Book review: March: Book One

John Lewis. He speaks, I listen. Congressman Lewis is one of those rare figures for me in the public realm who command a moral high road and a sense of gravitas. He came out of the civil rights movement of the 1960s to occupy a space of integrity and values that I believe more of our public officials should occupy.

So when I learned in a podcast that the third book in his graphic novel trilogy was being published, I was intrigued. How did I not know of this trilogy? What bits of his life story would be highlighted in visual form?

I started at the beginning, with Book One in the March trilogy. I was hooked. I’m not a graphic novel fan girl. I frankly am not hip to the graphic novel genre and might raise hackles by my assumption born out of ignorance that the graphic novel developed in parallel with or from comic books and Japanese manga. Clearly, they are different but share the same storytelling modus operandi: tell stories through a combination of words and images.

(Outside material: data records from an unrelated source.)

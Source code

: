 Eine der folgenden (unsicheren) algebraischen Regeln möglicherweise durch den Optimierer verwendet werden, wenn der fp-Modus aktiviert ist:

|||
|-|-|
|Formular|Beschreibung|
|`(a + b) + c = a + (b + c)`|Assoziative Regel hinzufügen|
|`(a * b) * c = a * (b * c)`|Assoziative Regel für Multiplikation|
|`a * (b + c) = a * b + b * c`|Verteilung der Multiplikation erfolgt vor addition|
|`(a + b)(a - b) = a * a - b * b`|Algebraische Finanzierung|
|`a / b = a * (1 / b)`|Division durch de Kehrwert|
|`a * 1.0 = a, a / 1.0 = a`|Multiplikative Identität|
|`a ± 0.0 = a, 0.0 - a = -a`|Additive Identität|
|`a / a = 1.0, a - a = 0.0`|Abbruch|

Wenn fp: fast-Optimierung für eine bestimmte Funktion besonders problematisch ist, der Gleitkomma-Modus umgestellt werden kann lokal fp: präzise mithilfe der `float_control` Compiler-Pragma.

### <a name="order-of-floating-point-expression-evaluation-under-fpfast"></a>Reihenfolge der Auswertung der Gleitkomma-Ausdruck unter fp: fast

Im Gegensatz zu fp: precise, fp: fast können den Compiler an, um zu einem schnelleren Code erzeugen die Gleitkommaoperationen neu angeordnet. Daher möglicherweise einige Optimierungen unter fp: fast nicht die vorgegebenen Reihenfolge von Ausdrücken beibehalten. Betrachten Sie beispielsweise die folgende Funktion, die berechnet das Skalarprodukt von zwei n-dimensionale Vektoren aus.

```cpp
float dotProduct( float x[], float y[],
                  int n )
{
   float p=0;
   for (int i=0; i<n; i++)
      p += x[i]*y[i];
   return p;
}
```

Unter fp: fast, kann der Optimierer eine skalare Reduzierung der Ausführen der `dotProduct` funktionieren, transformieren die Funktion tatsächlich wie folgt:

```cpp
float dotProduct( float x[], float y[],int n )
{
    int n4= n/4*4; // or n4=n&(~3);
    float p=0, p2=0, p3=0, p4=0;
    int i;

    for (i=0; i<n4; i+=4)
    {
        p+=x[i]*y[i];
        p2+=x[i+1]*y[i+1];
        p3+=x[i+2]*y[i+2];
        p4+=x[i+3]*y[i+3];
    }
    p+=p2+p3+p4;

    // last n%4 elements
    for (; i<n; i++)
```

Graphic novels seem to be picture books for adults, a form of art that brings words more to life by showing scenes juxtaposed in ways that highlight the words or illuminate bits of a story that remain unspoken. What was the nonviolent confrontation with police and angry mobs like for the people who occupied lunch counters in the early 1960s? Words can only go so far to describe it, but illustrations that show the struggle against peaceful demonstrators can and do reveal a deeper experiential story of what it was like.

March: Book One uses the storytelling vehicle of a woman with two young boys visiting John Lewis at his congressional office. From their questions and interest in his life, we are privy to key bits in his life. The story starts with John Lewis’s childhood, specifically his desire to be a preacher and his love of the chickens that he raised (and how the two intersected—a delight to me who never grew out of my childhood love of silliness). The book continues to describe defining moments in his life, his growth towards adulthood, and his participation in the civil rights movement.

An important moment in his childhood was when an uncle took him on a road trip north to Buffalo, New York. John’s world suddenly expanded in a massive way. He saw a different way for blacks and whites to exist—as neighbors. While surely not an idyllic place in terms of race relations, Buffalo offered a stark contrast to what he was experiencing growing up in the South.

Other important moments in his life unfold: preaching as a teenager, meeting Martin Luther King, Jr., attending college, encountering Jim Lawson and the burgeoning nonviolence movement, participating in lunch counter sit-ins, and becoming a part of SNCC. The common thread through all of these events was his drive towards social justice, the lynchpin for him even today.

March is wonderfully done—both the storyline and the illustrations. The combination of the words with images drives home the message of social justice. In a time when one would hope that March is relevant as a history of who we were and what our country went through, March is also relevant today as a reminder of who we are, what our values are, and the importance of social justice.

In light of recent events, March can be a depressing realization that the struggle for social justice is being swamped by the waves of bigotry, xenophobia, and misogyny gripping the nation. It can also be a rallying cry: if the darkness of social injustice could be rolled back before, then it can be again.

To understand the present and the future, you need to revisit the past. People forget the lessons of the past, and history tends to repeat itself, fueled by those ignorant of—or willfully disregarding—the past. Those active in the 1960s may in some way see today as the same struggle, or an entirely new incarnation of the struggle. The struggle for social justice, John Lewis’s raison d’etre, continues.

In March, I learned of another graphic novel that had profound implications: the 1958 comic book Martin Luther King and the Montgomery Story, which inspired the activists of the 1960s. Who might March inspire and what will be the outcome of that inspiration?